Александр Кабаков - Русские не придут (сборник)
Однако постепенно, год за годом что-то менялось в нем и вокруг. И однажды оказалось, что он уже может позволить себе кое-что, ну не то, конечно, о чем мечтал в молодости и друзьям рассказывал, но все же… Он придумал и сделал несколько если не скандальных, то заметных проектов. Результаты одного из них, наиболее успешного и известного, мог сам наблюдать ежедневно, куда бы ни глянул – и в столице, и в любом, самом дальнем углу страны, и даже в других странах. А он поначалу, в первые годы осуществления, много ездил в качестве автора этой несложной, в общем-то, но эффектной идеи. Стал знаменит и авторитетен… Но и тут проявился характер: дальше не пошел, реально рисковать не стал – сказалась выработанная смолоду привычка храбриться только на словах, а работать послушно и даже робко. Потому же не отказался от службы. Существование вольного, пусть даже и признанного, пророка пугало отсутствием опор и границ, кроме того, он видел, что в действительности выбравшие вольность постоянно ею расплачиваются за признание и в конце концов, израсходовав запасы, лишаются того и другого.

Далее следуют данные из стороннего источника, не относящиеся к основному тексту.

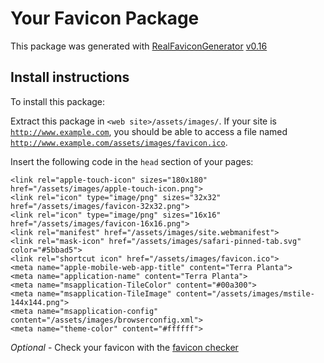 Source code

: # Your Favicon Package

This package was generated with [RealFaviconGenerator](https://realfavicongenerator.net/) [v0.16](https://realfavicongenerator.net/change_log#v0.16)

## Install instructions

To install this package:

Extract this package in <code>&lt;web site&gt;/assets/images/</code>. If your site is <code>http://www.example.com</code>, you should be able to access a file named <code>http://www.example.com/assets/images/favicon.ico</code>.

Insert the following code in the `head` section of your pages:

    <link rel="apple-touch-icon" sizes="180x180" href="/assets/images/apple-touch-icon.png">
    <link rel="icon" type="image/png" sizes="32x32" href="/assets/images/favicon-32x32.png">
    <link rel="icon" type="image/png" sizes="16x16" href="/assets/images/favicon-16x16.png">
    <link rel="manifest" href="/assets/images/site.webmanifest">
    <link rel="mask-icon" href="/assets/images/safari-pinned-tab.svg" color="#5bbad5">
    <link rel="shortcut icon" href="/assets/images/favicon.ico">
    <meta name="apple-mobile-web-app-title" content="Terra Planta">
    <meta name="application-name" content="Terra Planta">
    <meta name="msapplication-TileColor" content="#00a300">
    <meta name="msapplication-TileImage" content="/assets/images/mstile-144x144.png">
    <meta name="msapplication-config" content="/assets/images/browserconfig.xml">
    <meta name="theme-color" content="#ffffff">

*Optional* - Check your favicon with the [favicon checker](https://realfavicongenerator.net/favicon_checker)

Таким образом, по истечении некоторой части жизни, небольшой по сравнению со всей предшествовавшей, но более значительной, в которой уместилось, собственно, все, что должно заполнять целую жизнь, он стал чиновником, распоряжающимся судьбами чужих проектов. Относился к людям и их работе с мягким равнодушием, поскольку никогда не забывал о собственной робости и незначительности и считал других такими же. Впрочем, был вполне добросовестен в оценках и – по причине равнодушия же – терпим к дурному в человеческих проявлениях. Все это вместе создало ему репутацию симпатичного, несколько комического старика, красиво дополненную славным прошлым: проект его еще не был забыт, и иногда – к случаю – на него даже ссылались.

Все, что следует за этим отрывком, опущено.